Pulsed Electroplating: a Derivate Form of Electrodeposition for Improvement of (Bi1−x Sb x )2Te3 Thin Films

Abstract

Bismuth antimony telluride (Bi1−xSbx)2Te3 thermoelectric compounds were synthesized by pulse plating. Due to the large number of parameters available (pulse waveform, on/off pulse time, applied current density), this advanced form of electrodeposition allows better control of the interfacial supply and electrochemical reactions and offers effective ways to improve macroscopic properties such as adhesion and to produce crack-free hard deposits and fine-grained films with higher uniformity and lower porosity.

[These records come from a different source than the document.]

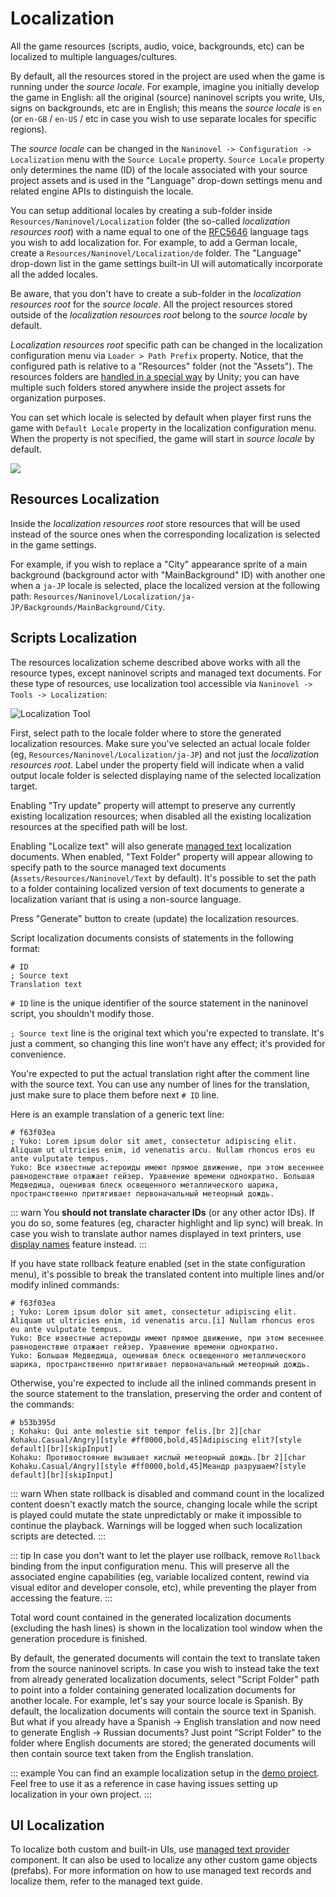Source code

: ﻿# Localization

All the game resources (scripts, audio, voice, backgrounds, etc) can be localized to multiple languages/cultures.

By default, all the resources stored in the project are used when the game is running under the *source locale*. For example, imagine you initially develop the game in English: all the original (source) naninovel scripts you write, UIs, signs on backgrounds, etc are in English; this means the *source locale* is `en` (or `en-GB` / `en-US` / etc in case you wish to use separate locales for specific regions).

The *source locale* can be changed in the `Naninovel -> Configuration -> Localization` menu with the `Source Locale` property. `Source Locale` property only determines the name (ID) of the locale associated with your source project assets and is used in the "Language" drop-down settings menu and related engine APIs to distinguish the locale.

You can setup additional locales by creating a sub-folder inside `Resources/Naninovel/Localization` folder (the so-called *localization resources root*) with a name equal to one of the [RFC5646](https://gist.github.com/Elringus/db90d9c74f13c00fa35131e61d1b73cb) language tags you wish to add localization for. For example, to add a German locale, create a `Resources/Naninovel/Localization/de` folder. The "Language" drop-down list in the game settings built-in UI will automatically incorporate all the added locales. 

Be aware, that you don't have to create a sub-folder in the *localization resources root* for the *source locale*. All the project resources stored outside of the *localization resources root* belong to the *source locale* by default.

*Localization resources root* specific path can be changed in the localization configuration menu via `Loader > Path Prefix` property. Notice, that the configured path is relative to a "Resources" folder (not the "Assets"). The resources folders are [handled in a special way](https://docs.unity3d.com/Manual/LoadingResourcesatRuntime.html) by Unity; you can have multiple such folders stored anywhere inside the project assets for organization purposes.

You can set which locale is selected by default when player first runs the game with `Default Locale` property in the localization configuration menu. When the property is not specified, the game will start in *source locale* by default.

![](https://i.gyazo.com/fb50a8c5f5fa6624105f8eeca6a7523e.png)

## Resources Localization

Inside the *localization resources root* store resources that will be used instead of the source ones when the corresponding localization is selected in the game settings. 

For example, if you wish to replace a "City" appearance sprite of a main background (background actor with "MainBackground" ID) with another one when a `ja-JP` locale is selected, place the localized version at the following path: `Resources/Naninovel/Localization/ja-JP/Backgrounds/MainBackground/City`.

## Scripts Localization

The resources localization scheme described above works with all the resource types, except naninovel scripts and managed text documents. For these type of resources, use localization tool accessible via `Naninovel -> Tools -> Localization`:

![Localization Tool](https://i.gyazo.com/5c6b023cbf4617f44102593f13131571.png)

First, select path to the locale folder where to store the generated localization resources. Make sure you've selected an actual locale folder (eg, `Resources/Naninovel/Localization/ja-JP`) and not just the *localization resources root*. Label under the property field will indicate when a valid output locale folder is selected displaying name of the selected localization target.

Enabling "Try update" property will attempt to preserve any currently existing localization resources; when disabled all the existing localization resources at the specified path will be lost.

Enabling "Localize text" will also generate [managed text](/guide/managed-text.md) localization documents. When enabled, "Text Folder" property will appear allowing to specify path to the source managed text documents (`Assets/Resources/Naninovel/Text` by default). It's possible to set the path to a folder containing localized version of text documents to generate a localization variant that is using a non-source language.

Press "Generate" button to create (update) the localization resources.

Script localization documents consists of statements in the following format:

```nani
# ID
; Source text
Translation text
```

`# ID` line is the unique identifier of the source statement in the naninovel script, you shouldn't modify those.

`; Source text` line is the original text which you're expected to translate. It's just a comment, so changing this line won't have any effect; it's provided for convenience.

You're expected to put the actual translation right after the comment line with the source text. You can use any number of lines for the translation, just make sure to place them before next `# ID` line. 

Here is an example translation of a generic text line:

```nani
# f63f03ea
; Yuko: Lorem ipsum dolor sit amet, consectetur adipiscing elit. Aliquam ut ultricies enim, id venenatis arcu. Nullam rhoncus eros eu ante vulputate tempus.
Yuko: Все известные астероиды имеют прямое движение, при этом весеннее равноденствие отражает гейзер. Уравнение времени однократно. Большая Медведица, оценивая блеск освещенного металлического шарика, пространственно притягивает первоначальный метеорный дождь.
```

::: warn
You **should not translate character IDs** (or any other actor IDs). If you do so, some features (eg, character highlight and lip sync) will break. In case you wish to translate author names displayed in text printers, use [display names](/guide/characters.md#display-names) feature instead.
:::

If you have state rollback feature enabled (set in the state configuration menu), it's possible to break the translated content into multiple lines and/or modify inlined commands:

```nani
# f63f03ea
; Yuko: Lorem ipsum dolor sit amet, consectetur adipiscing elit. Aliquam ut ultricies enim, id venenatis arcu.[i] Nullam rhoncus eros eu ante vulputate tempus.
Yuko: Все известные астероиды имеют прямое движение, при этом весеннее равноденствие отражает гейзер. Уравнение времени однократно.
Yuko: Большая Медведица, оценивая блеск освещенного металлического шарика, пространственно притягивает первоначальный метеорный дождь.
```

Otherwise, you're expected to include all the inlined commands present in the source statement to the translation, preserving the order and content of the commands:

```nani
# b53b395d
; Kohaku: Qui ante molestie sit tempor felis.[br 2][char Kohaku.Casual/Angry][style #ff0000,bold,45]Adipiscing elit?[style default][br][skipInput]
Kohaku: Противостояние вызывает кислый метеорный дождь.[br 2][char Kohaku.Casual/Angry][style #ff0000,bold,45]Меандр разрушаем?[style default][br][skipInput]
```

::: warn
When state rollback is disabled and command count in the localized content doesn't exactly match the source, changing locale while the script is played could mutate the state unpredictably or make it impossible to continue the playback. Warnings will be logged when such localization scripts are detected.
:::

::: tip
In case you don't want to let the player use rollback, remove `Rollback` binding from the input configuration menu. This will preserve all the associated engine capabilities (eg, variable localized content, rewind via visual editor and developer console, etc), while preventing the player from accessing the feature.
:::

Total word count contained in the generated localization documents (excluding the hash lines) is shown in the localization tool window when the generation procedure is finished.

By default, the generated documents will contain the text to translate taken from the source naninovel scripts. In case you wish to instead take the text from already generated localization documents, select "Script Folder" path to point into a folder containing generated localization documents for another locale. For example, let's say your source locale is Spanish. By default, the localization documents will contain the source text in Spanish. But what if you already have a Spanish -> English translation and now need to generate English -> Russian documents? Just point "Script Folder" to the folder where English documents are stored; the generated documents will then contain source text taken from the English translation.

::: example
You can find an example localization setup in the [demo project](/guide/getting-started.md#demo-project). Feel free to use it as a reference in case having issues setting up localization in your own project.
:::

## UI Localization

To localize both custom and built-in UIs, use [managed text provider](/guide/managed-text.md#managed-text-provider) component. It can also be used to localize any other custom game objects (prefabs). For more information on how to use managed text records and localize them, refer to the managed text guide.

The influence of pulse parameters (pulse time ton, cathodic current density Jc) on the stoichiometry, roughness, and crystallography of deposits was studied. The thermoelectric properties (electrical resistivity and Seebeck coefficient) of the films were measured. The results revealed that deposits have p-type conductivity directly after electroplating (Seebeck coefficient around 150 μV K−1), in contrast to films synthesized by direct current, which require annealing. An improvement of resistivity was observed: for a direct-current-deposited film the resistivity is around 5000 μΩ m, whereas for a pulse-deposited film the resistivity was around 200 μΩ m.